» Aim of the task
Look below. Copy each line that has "when" in it.

-- Opening Marker --

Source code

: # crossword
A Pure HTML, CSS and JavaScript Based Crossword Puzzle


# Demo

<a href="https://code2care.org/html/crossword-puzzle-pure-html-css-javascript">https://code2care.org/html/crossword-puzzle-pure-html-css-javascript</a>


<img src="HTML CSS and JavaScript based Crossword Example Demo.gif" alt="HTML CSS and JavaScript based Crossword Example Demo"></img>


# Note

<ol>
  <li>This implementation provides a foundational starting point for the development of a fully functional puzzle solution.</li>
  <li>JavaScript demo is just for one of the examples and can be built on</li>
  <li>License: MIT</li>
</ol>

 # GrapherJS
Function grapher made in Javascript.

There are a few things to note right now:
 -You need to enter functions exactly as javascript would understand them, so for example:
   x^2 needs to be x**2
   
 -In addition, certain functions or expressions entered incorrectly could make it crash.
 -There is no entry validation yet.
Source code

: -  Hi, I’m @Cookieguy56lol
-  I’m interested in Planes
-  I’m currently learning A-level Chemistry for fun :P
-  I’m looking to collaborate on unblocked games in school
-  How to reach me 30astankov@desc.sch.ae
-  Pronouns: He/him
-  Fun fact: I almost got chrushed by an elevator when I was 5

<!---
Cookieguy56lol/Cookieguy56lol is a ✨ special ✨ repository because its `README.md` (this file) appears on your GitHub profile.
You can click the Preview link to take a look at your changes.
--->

-- Closing Marker --
-- Opening Marker --

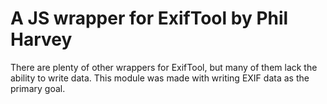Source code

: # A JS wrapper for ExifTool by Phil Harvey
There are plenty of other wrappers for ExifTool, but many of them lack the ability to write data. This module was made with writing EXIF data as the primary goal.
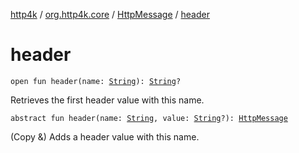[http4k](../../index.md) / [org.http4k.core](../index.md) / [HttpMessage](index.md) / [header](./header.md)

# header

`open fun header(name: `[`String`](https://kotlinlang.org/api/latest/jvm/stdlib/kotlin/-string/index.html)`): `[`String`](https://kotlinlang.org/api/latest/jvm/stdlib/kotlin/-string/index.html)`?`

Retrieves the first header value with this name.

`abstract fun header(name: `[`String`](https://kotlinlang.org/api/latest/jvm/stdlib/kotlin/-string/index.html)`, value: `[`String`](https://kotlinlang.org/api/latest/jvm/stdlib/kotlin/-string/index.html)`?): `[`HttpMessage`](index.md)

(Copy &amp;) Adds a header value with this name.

-- Closing Marker --
-- Opening Marker --

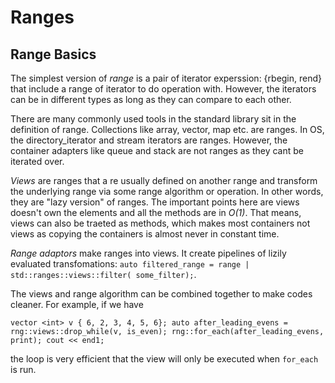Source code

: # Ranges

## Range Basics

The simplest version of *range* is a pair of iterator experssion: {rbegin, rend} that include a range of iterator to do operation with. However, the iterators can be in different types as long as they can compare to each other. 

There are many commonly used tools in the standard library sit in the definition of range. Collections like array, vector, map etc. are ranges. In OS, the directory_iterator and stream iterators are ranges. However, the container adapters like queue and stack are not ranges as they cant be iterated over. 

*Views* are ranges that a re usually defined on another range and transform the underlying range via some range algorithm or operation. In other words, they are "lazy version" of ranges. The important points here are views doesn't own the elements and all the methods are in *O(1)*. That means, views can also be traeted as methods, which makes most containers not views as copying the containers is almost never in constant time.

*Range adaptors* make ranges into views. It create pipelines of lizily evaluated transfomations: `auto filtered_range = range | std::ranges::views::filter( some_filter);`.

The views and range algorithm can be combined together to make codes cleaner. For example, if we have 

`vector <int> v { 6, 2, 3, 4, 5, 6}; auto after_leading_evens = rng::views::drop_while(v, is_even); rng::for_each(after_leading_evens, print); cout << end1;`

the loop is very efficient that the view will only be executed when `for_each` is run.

-- Closing Marker --

» Exercise answer
-  Fun fact: I almost got chrushed by an elevator when I was 5
the loop is very efficient that the view will only be executed when `for_each` is run.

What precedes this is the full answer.